White Matter Damage Is Associated With Matrix Metalloproteinases in Vascular Dementia

Abstract

Background and Purpose —Vascular disease causes multi-infarct dementia (MID) or Binswanger’s disease (BD), the latter of which is a progressive form of vascular dementia (VaD) associated pathologically with fibrinoid and hyaline changes in brain arterioles with injury to the white matter. Clinically, BD patients have long-standing hypertension with disturbances of gait and intellect.
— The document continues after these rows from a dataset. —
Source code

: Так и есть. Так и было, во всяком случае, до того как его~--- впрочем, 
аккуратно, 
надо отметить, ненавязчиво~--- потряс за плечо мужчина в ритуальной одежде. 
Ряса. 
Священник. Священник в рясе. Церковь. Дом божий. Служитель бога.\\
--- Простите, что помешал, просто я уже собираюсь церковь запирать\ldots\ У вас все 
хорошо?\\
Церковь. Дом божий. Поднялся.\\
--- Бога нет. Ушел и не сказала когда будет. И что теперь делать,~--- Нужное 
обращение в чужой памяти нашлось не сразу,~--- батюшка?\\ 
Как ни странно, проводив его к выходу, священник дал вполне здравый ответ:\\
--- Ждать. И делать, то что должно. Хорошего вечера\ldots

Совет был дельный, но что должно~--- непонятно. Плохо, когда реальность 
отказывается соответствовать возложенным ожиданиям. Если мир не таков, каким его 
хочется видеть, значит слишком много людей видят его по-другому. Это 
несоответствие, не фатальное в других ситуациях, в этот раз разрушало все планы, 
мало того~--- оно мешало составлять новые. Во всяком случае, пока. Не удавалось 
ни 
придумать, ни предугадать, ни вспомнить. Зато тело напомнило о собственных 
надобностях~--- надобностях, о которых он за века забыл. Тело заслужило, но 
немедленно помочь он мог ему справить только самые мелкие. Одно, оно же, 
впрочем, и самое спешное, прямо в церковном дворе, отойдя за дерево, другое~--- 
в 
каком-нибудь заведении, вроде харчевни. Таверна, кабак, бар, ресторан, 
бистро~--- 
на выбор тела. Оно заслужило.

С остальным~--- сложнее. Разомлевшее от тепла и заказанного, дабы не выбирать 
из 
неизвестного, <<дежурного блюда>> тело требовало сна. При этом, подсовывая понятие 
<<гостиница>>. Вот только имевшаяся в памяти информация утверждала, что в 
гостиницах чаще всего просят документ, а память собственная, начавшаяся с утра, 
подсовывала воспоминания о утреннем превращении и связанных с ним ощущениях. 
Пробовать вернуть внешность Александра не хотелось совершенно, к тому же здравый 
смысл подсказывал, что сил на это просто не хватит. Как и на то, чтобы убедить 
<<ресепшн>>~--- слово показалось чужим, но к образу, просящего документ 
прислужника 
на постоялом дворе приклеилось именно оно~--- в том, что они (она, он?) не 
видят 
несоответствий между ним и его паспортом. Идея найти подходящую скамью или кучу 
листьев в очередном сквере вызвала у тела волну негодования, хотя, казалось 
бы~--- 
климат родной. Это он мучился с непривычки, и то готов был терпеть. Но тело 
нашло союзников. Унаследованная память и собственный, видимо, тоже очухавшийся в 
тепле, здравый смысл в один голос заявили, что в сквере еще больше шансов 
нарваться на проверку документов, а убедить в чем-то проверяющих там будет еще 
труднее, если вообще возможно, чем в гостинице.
Because matrix metalloproteinases (MMPs) are important in cerebral infarction, we hypothesized that disturbances in the MMPs may be involved in VaD. Methods —Brain tissues from 5 patients with VaD of the BD or multi-infarct type (MID) were immunostained with antibodies to glial fibrillary acidic protein (GFAP), a microglial/macrophage cell marker (PG-M1), gelatinase A (MMP-2), stromelysin-1 (MMP-3), and gelatinase B (MMP-9). Control tissues were from 8 elderly patients: 4 with strokes without dementia and 4 without neurological diseases. Results —PG-M1+ cells appeared around infarcts in patients with strokes without dementia and in patients with VaD. In 2 of the 3 BD patients, PG-M1 cells were prominent near damaged arterioles and scattered diffusely in white matter. MMP-2 was seen normally in perivascular macrophages and in astrocytic processes near blood vessels and was present in patients with strokes in reactive astrocytes. MMP-9 was rarely seen. MMP-3 was seen in PG-M1+ microglial/macrophage cells around the acute infarctions. In BD, MMP-3 persisted in tissue macrophages and disappeared in long-standing white matter gliosis. Conclusions —These observations suggest that MMPs may participate in the damage to the white matter associated with VaD. Microglia/macrophage-induced damage, which is amenable to treatment, may be a factor in the progressive forms of VaD.